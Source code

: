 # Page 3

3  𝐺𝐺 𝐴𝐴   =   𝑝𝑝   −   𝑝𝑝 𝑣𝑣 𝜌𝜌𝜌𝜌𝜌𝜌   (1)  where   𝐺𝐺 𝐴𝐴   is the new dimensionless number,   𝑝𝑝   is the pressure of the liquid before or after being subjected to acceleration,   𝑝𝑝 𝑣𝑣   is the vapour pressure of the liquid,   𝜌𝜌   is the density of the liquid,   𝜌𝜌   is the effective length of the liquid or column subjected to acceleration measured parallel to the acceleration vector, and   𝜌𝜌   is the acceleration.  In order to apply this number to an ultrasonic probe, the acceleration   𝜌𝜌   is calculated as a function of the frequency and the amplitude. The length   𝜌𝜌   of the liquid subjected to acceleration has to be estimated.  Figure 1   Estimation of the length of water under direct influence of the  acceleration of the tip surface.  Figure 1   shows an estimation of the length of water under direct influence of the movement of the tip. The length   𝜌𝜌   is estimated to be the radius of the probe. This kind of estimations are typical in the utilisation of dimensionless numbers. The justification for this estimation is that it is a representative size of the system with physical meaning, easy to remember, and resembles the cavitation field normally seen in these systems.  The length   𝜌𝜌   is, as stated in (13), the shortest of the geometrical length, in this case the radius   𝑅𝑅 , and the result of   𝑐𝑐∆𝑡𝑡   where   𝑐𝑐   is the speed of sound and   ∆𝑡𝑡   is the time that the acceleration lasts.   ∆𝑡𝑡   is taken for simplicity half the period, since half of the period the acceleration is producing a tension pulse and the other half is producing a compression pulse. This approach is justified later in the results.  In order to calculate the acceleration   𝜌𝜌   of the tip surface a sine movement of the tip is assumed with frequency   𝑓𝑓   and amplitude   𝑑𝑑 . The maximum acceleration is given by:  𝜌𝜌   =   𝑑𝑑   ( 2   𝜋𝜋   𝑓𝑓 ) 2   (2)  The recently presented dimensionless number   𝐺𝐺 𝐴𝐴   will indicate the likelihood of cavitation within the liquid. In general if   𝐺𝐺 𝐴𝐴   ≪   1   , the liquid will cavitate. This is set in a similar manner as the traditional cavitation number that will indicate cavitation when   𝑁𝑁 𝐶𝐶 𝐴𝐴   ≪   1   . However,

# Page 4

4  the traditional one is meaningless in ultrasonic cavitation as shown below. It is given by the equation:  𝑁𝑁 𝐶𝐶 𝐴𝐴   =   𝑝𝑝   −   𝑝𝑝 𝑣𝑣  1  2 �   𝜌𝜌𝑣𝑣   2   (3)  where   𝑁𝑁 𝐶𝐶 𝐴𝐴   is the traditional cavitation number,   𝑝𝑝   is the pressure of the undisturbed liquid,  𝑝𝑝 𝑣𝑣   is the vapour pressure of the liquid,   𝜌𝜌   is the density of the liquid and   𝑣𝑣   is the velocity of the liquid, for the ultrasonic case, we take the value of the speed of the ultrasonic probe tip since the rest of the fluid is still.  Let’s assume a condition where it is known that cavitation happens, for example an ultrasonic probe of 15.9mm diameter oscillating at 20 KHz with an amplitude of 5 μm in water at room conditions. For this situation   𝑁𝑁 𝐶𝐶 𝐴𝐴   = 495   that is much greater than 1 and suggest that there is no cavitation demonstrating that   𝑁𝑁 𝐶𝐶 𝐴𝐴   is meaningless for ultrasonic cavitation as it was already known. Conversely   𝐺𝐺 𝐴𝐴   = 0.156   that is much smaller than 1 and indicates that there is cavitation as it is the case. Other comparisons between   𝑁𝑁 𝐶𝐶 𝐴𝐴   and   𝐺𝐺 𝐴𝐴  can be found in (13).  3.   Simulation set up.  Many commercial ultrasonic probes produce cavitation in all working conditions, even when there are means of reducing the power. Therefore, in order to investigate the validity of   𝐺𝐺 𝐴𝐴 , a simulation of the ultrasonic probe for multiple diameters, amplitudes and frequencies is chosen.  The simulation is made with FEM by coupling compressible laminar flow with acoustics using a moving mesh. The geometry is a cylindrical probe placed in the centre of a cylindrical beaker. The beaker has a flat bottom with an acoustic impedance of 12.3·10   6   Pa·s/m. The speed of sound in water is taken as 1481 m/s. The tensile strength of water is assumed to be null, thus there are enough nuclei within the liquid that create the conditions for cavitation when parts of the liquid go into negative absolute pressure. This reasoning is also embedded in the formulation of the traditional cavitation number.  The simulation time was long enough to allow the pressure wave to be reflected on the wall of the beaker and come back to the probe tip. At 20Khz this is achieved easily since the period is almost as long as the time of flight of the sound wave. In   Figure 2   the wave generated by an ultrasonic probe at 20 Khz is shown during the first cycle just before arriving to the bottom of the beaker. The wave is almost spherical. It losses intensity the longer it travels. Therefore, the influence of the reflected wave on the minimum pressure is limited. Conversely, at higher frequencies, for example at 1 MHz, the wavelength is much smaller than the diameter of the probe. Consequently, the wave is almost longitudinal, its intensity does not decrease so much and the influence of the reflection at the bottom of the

▶ **Task requirements**
Output the whole listing exactly.

▶ **Solved exercise**
Source code

: # Page 3

3  𝐺𝐺 𝐴𝐴   =   𝑝𝑝   −   𝑝𝑝 𝑣𝑣 𝜌𝜌𝜌𝜌𝜌𝜌   (1)  where   𝐺𝐺 𝐴𝐴   is the new dimensionless number,   𝑝𝑝   is the pressure of the liquid before or after being subjected to acceleration,   𝑝𝑝 𝑣𝑣   is the vapour pressure of the liquid,   𝜌𝜌   is the density of the liquid,   𝜌𝜌   is the effective length of the liquid or column subjected to acceleration measured parallel to the acceleration vector, and   𝜌𝜌   is the acceleration.  In order to apply this number to an ultrasonic probe, the acceleration   𝜌𝜌   is calculated as a function of the frequency and the amplitude. The length   𝜌𝜌   of the liquid subjected to acceleration has to be estimated.  Figure 1   Estimation of the length of water under direct influence of the  acceleration of the tip surface.  Figure 1   shows an estimation of the length of water under direct influence of the movement of the tip. The length   𝜌𝜌   is estimated to be the radius of the probe. This kind of estimations are typical in the utilisation of dimensionless numbers. The justification for this estimation is that it is a representative size of the system with physical meaning, easy to remember, and resembles the cavitation field normally seen in these systems.  The length   𝜌𝜌   is, as stated in (13), the shortest of the geometrical length, in this case the radius   𝑅𝑅 , and the result of   𝑐𝑐∆𝑡𝑡   where   𝑐𝑐   is the speed of sound and   ∆𝑡𝑡   is the time that the acceleration lasts.   ∆𝑡𝑡   is taken for simplicity half the period, since half of the period the acceleration is producing a tension pulse and the other half is producing a compression pulse. This approach is justified later in the results.  In order to calculate the acceleration   𝜌𝜌   of the tip surface a sine movement of the tip is assumed with frequency   𝑓𝑓   and amplitude   𝑑𝑑 . The maximum acceleration is given by:  𝜌𝜌   =   𝑑𝑑   ( 2   𝜋𝜋   𝑓𝑓 ) 2   (2)  The recently presented dimensionless number   𝐺𝐺 𝐴𝐴   will indicate the likelihood of cavitation within the liquid. In general if   𝐺𝐺 𝐴𝐴   ≪   1   , the liquid will cavitate. This is set in a similar manner as the traditional cavitation number that will indicate cavitation when   𝑁𝑁 𝐶𝐶 𝐴𝐴   ≪   1   . However,

# Page 4

4  the traditional one is meaningless in ultrasonic cavitation as shown below. It is given by the equation:  𝑁𝑁 𝐶𝐶 𝐴𝐴   =   𝑝𝑝   −   𝑝𝑝 𝑣𝑣  1  2 �   𝜌𝜌𝑣𝑣   2   (3)  where   𝑁𝑁 𝐶𝐶 𝐴𝐴   is the traditional cavitation number,   𝑝𝑝   is the pressure of the undisturbed liquid,  𝑝𝑝 𝑣𝑣   is the vapour pressure of the liquid,   𝜌𝜌   is the density of the liquid and   𝑣𝑣   is the velocity of the liquid, for the ultrasonic case, we take the value of the speed of the ultrasonic probe tip since the rest of the fluid is still.  Let’s assume a condition where it is known that cavitation happens, for example an ultrasonic probe of 15.9mm diameter oscillating at 20 KHz with an amplitude of 5 μm in water at room conditions. For this situation   𝑁𝑁 𝐶𝐶 𝐴𝐴   = 495   that is much greater than 1 and suggest that there is no cavitation demonstrating that   𝑁𝑁 𝐶𝐶 𝐴𝐴   is meaningless for ultrasonic cavitation as it was already known. Conversely   𝐺𝐺 𝐴𝐴   = 0.156   that is much smaller than 1 and indicates that there is cavitation as it is the case. Other comparisons between   𝑁𝑁 𝐶𝐶 𝐴𝐴   and   𝐺𝐺 𝐴𝐴  can be found in (13).  3.   Simulation set up.  Many commercial ultrasonic probes produce cavitation in all working conditions, even when there are means of reducing the power. Therefore, in order to investigate the validity of   𝐺𝐺 𝐴𝐴 , a simulation of the ultrasonic probe for multiple diameters, amplitudes and frequencies is chosen.  The simulation is made with FEM by coupling compressible laminar flow with acoustics using a moving mesh. The geometry is a cylindrical probe placed in the centre of a cylindrical beaker. The beaker has a flat bottom with an acoustic impedance of 12.3·10   6   Pa·s/m. The speed of sound in water is taken as 1481 m/s. The tensile strength of water is assumed to be null, thus there are enough nuclei within the liquid that create the conditions for cavitation when parts of the liquid go into negative absolute pressure. This reasoning is also embedded in the formulation of the traditional cavitation number.  The simulation time was long enough to allow the pressure wave to be reflected on the wall of the beaker and come back to the probe tip. At 20Khz this is achieved easily since the period is almost as long as the time of flight of the sound wave. In   Figure 2   the wave generated by an ultrasonic probe at 20 Khz is shown during the first cycle just before arriving to the bottom of the beaker. The wave is almost spherical. It losses intensity the longer it travels. Therefore, the influence of the reflected wave on the minimum pressure is limited. Conversely, at higher frequencies, for example at 1 MHz, the wavelength is much smaller than the diameter of the probe. Consequently, the wave is almost longitudinal, its intensity does not decrease so much and the influence of the reflection at the bottom of the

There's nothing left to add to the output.